> **PROBLEM DESCRIPTION**
For every line in the entries that contains "only", show the whole line.

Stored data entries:
------------------------------------
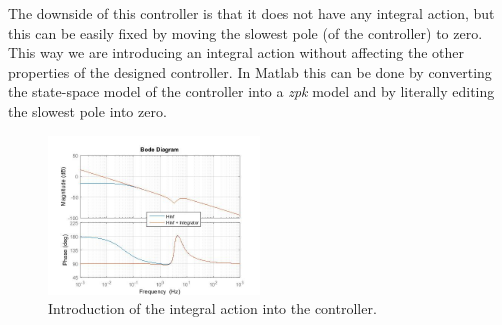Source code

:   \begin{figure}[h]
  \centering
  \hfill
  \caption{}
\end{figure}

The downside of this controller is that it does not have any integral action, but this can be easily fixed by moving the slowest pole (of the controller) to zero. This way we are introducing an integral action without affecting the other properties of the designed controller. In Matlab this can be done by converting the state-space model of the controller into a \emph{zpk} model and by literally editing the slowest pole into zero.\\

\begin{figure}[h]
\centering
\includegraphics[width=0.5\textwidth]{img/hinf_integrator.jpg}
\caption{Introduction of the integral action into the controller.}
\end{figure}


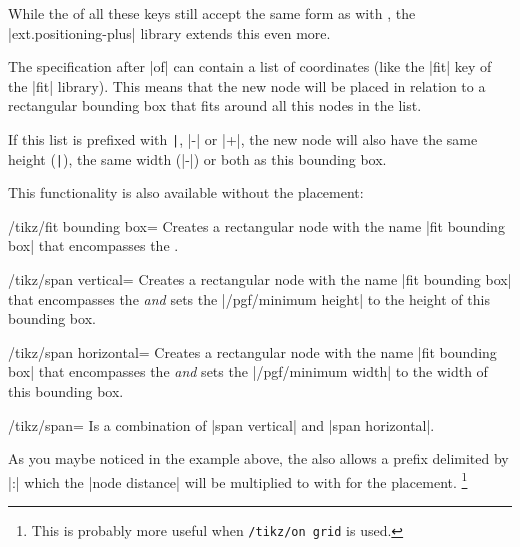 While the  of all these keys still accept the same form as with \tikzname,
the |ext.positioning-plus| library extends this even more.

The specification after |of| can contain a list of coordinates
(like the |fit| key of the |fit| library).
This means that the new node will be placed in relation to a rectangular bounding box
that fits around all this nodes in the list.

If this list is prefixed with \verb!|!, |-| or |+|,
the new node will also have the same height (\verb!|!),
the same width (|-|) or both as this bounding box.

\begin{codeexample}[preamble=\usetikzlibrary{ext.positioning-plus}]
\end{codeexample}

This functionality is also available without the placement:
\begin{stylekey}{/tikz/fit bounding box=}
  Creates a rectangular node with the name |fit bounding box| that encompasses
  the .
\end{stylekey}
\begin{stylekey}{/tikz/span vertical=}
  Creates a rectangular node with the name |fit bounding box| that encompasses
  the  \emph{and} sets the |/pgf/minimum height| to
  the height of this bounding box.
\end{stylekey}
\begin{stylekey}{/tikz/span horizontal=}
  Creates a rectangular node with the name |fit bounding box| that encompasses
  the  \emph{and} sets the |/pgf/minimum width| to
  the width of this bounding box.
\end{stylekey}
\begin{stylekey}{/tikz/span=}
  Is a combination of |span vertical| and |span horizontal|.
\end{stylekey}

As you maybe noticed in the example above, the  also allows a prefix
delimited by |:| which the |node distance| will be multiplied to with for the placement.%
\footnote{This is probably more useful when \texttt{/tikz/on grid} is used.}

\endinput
------------------------------------
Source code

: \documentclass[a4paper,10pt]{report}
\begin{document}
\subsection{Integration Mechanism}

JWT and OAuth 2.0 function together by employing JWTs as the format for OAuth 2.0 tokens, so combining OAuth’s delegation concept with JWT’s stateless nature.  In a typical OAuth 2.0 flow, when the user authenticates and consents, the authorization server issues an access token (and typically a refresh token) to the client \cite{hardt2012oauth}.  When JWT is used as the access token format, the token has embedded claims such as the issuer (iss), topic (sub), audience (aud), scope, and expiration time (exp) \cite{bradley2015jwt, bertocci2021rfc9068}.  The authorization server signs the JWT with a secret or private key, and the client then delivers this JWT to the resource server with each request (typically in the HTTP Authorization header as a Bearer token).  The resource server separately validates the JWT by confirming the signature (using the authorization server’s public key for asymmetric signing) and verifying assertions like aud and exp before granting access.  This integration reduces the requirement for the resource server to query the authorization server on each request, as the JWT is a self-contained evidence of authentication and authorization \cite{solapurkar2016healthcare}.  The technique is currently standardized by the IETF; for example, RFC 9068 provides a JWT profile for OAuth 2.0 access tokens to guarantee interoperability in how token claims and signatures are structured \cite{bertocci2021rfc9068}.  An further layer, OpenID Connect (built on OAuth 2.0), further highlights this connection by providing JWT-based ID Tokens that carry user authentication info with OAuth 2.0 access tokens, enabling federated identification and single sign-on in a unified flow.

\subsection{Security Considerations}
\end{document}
------------------------------------
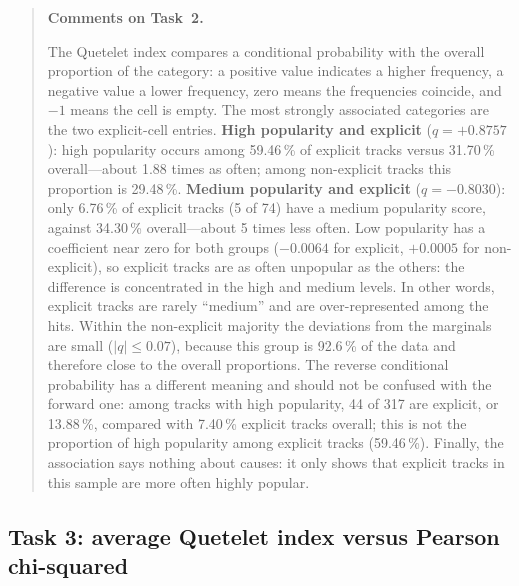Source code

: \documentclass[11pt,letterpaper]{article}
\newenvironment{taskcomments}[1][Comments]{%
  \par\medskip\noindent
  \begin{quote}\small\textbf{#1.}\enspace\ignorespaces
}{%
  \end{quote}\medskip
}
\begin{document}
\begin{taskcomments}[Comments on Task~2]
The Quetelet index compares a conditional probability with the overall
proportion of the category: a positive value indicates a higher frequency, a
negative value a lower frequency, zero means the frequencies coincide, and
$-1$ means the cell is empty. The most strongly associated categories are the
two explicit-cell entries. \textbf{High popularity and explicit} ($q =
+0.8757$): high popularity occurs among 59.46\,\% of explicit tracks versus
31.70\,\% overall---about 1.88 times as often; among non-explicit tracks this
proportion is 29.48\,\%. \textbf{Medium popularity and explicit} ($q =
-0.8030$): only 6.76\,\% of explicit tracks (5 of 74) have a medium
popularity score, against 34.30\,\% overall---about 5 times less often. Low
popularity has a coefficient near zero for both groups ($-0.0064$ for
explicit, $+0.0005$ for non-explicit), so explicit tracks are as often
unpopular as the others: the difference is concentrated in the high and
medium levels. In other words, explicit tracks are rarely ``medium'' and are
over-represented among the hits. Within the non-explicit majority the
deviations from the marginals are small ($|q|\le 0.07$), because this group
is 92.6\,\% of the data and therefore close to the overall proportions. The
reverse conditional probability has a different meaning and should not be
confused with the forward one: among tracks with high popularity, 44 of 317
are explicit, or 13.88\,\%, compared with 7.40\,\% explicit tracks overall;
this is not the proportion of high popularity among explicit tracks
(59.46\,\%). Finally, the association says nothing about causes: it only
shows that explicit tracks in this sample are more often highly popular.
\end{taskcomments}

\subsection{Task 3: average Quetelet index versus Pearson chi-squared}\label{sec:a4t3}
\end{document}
------------------------------------
> **SOLUTION TO THE EXERCISE**
-0.8030$): only 6.76\,\% of explicit tracks (5 of 74) have a medium
(59.46\,\%). Finally, the association says nothing about causes: it only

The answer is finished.